Oppure, come dice Maurizio Michelini in "Energia: fatti, problemi eprospettive", trasformare l'ossido di carbonio in anidride carbonica e confinarla in pressione nel mare sciogliendola in acqua?
Classe I F ITIS Kennedy
12 maggio 2002
Il biossido di carbonio o anidride carbonica è una molecola composta da due atomi di ossigeno e uno di carbonio (CO
2) ed è il quarto maggior costituente dell'aria secca; mediamente lo 0,033% di un volume d'aria è costituito da molecole di questo tipo. Questa molecola è solubile in acqua anche se la quantità di biossido di carbonio che l'acqua liquida pur trattenere è fortemente dipendente dalla temperatura e dalla pressione. In altre parole l'acqua allo stato liquido agisce come una spugna per il biossido di carbonio e la temperatura e pressione si comportano come una mano che strizza o allarga la spugna facendo uscire o entrare queste molecole.
In linea teorica è possibile iniettare biossido di carbonio nell'acqua liquida, ma non è possibile farne entrare quanta ne vogliamo; la prova di questo si ha quando apriamo una bottiglia di acqua frizzante che, in poco tempo, rilascia in atmosfera la CO2 di troppo. Ben più stabile è la CO2 che alcune creature marine fissano nei loro gusci prelevandola dall'acqua. Questo processo, perù richiede molto tempo e, ovviamente, la collaborazione di queste "creature".
Portare nell'alta atmosfera la CO2 in eccesso potrebbe non essere una buona idea in quanto la CO2 h una molecola piy pesante delle altre molecole che costituiscono l’aria secca (N2 e O2) e quindi tenderebbe a ricadere verso gli strati più prossimi al suolo per effetto della gravità, a meno che non la disperdessimo proprio nello spazio (ma è giusto disperdere questa sostanza fuori dalla nostra Terra?).
Alcuni scienziati hanno proposto alternative forse piè valide all'eliminazione della CO2 in eccesso. Questa, infatti, potrebbe essere iniettata nei pozzi di petrolio esauriti al posto dei gas pre-esistenti. In questo modo si compenserebbero anche gli eventuali squilibri di massa dovuti all'estrazione del petrolio e dei gas ad esso associati.

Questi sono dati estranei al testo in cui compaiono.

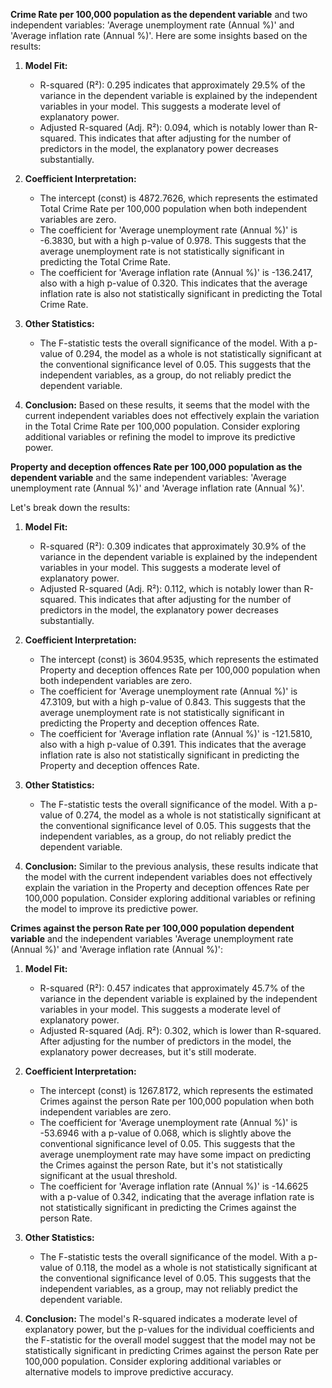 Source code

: **Crime Rate per 100,000 population as the dependent variable** and two independent variables: 'Average unemployment rate (Annual %)' and 'Average inflation rate (Annual %)'. 
Here are some insights based on the results:

1. **Model Fit:**
   - R-squared (R²): 0.295 indicates that approximately 29.5% of the variance in the dependent variable is explained by the independent variables in your model. This suggests a moderate level of explanatory power.
   - Adjusted R-squared (Adj. R²): 0.094, which is notably lower than R-squared. This indicates that after adjusting for the number of predictors in the model, the explanatory power decreases substantially.

2. **Coefficient Interpretation:**
   - The intercept (const) is 4872.7626, which represents the estimated Total Crime Rate per 100,000 population when both independent variables are zero.
   - The coefficient for 'Average unemployment rate (Annual %)' is -6.3830, but with a high p-value of 0.978. This suggests that the average unemployment rate is not statistically significant in predicting the Total Crime Rate.
   - The coefficient for 'Average inflation rate (Annual %)' is -136.2417, also with a high p-value of 0.320. This indicates that the average inflation rate is also not statistically significant in predicting the Total Crime Rate.

3. **Other Statistics:**
   - The F-statistic tests the overall significance of the model. With a p-value of 0.294, the model as a whole is not statistically significant at the conventional significance level of 0.05. This suggests that the independent variables, as a group, do not reliably predict the dependent variable.

4. **Conclusion:**
   Based on these results, it seems that the model with the current independent variables does not effectively explain the variation in the Total Crime Rate per 100,000 population. Consider exploring additional variables or refining the model to improve its predictive power.




**Property and deception offences Rate per 100,000 population as the dependent variable** and the same independent variables: 'Average unemployment rate (Annual %)' and 'Average inflation rate (Annual %)'. 


Let's break down the results:

1. **Model Fit:**
   - R-squared (R²): 0.309 indicates that approximately 30.9% of the variance in the dependent variable is explained by the independent variables in your model. This suggests a moderate level of explanatory power.
   - Adjusted R-squared (Adj. R²): 0.112, which is notably lower than R-squared. This indicates that after adjusting for the number of predictors in the model, the explanatory power decreases substantially.

2. **Coefficient Interpretation:**
   - The intercept (const) is 3604.9535, which represents the estimated Property and deception offences Rate per 100,000 population when both independent variables are zero.
   - The coefficient for 'Average unemployment rate (Annual %)' is 47.3109, but with a high p-value of 0.843. This suggests that the average unemployment rate is not statistically significant in predicting the Property and deception offences Rate.
   - The coefficient for 'Average inflation rate (Annual %)' is -121.5810, also with a high p-value of 0.391. This indicates that the average inflation rate is also not statistically significant in predicting the Property and deception offences Rate.

3. **Other Statistics:**
   - The F-statistic tests the overall significance of the model. With a p-value of 0.274, the model as a whole is not statistically significant at the conventional significance level of 0.05. This suggests that the independent variables, as a group, do not reliably predict the dependent variable.

4. **Conclusion:**
   Similar to the previous analysis, these results indicate that the model with the current independent variables does not effectively explain the variation in the Property and deception offences Rate per 100,000 population. Consider exploring additional variables or refining the model to improve its predictive power.


**Crimes against the person Rate per 100,000 population dependent variable** and the independent variables 'Average unemployment rate (Annual %)' and 'Average inflation rate (Annual %)':

1. **Model Fit:**
   - R-squared (R²): 0.457 indicates that approximately 45.7% of the variance in the dependent variable is explained by the independent variables in your model. This suggests a moderate level of explanatory power.
   - Adjusted R-squared (Adj. R²): 0.302, which is lower than R-squared. After adjusting for the number of predictors in the model, the explanatory power decreases, but it's still moderate.

2. **Coefficient Interpretation:**
   - The intercept (const) is 1267.8172, which represents the estimated Crimes against the person Rate per 100,000 population when both independent variables are zero.
   - The coefficient for 'Average unemployment rate (Annual %)' is -53.6946 with a p-value of 0.068, which is slightly above the conventional significance level of 0.05. This suggests that the average unemployment rate may have some impact on predicting the Crimes against the person Rate, but it's not statistically significant at the usual threshold.
   - The coefficient for 'Average inflation rate (Annual %)' is -14.6625 with a p-value of 0.342, indicating that the average inflation rate is not statistically significant in predicting the Crimes against the person Rate.

3. **Other Statistics:**
   - The F-statistic tests the overall significance of the model. With a p-value of 0.118, the model as a whole is not statistically significant at the conventional significance level of 0.05. This suggests that the independent variables, as a group, may not reliably predict the dependent variable.

4. **Conclusion:**
   The model's R-squared indicates a moderate level of explanatory power, but the p-values for the individual coefficients and the F-statistic for the overall model suggest that the model may not be statistically significant in predicting Crimes against the person Rate per 100,000 population. Consider exploring additional variables or alternative models to improve predictive accuracy.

È però necessario porsi una domanda: mettendo in atto dei processi che per segregare la CO2, emettiamo più o meno CO2 di quanta ne eliminiamo? Ogni attività umana, infatti, richiede energia che spesso è proprio ottenuta dalla combustione, quindi dalla liberazione di CO2. Se non facessimo bene i conti ci troveremmo in un problema simile a quello che si ha con gli usurai; per ottenere denaro ne spendiamo più di quanto ne possiamo intascare.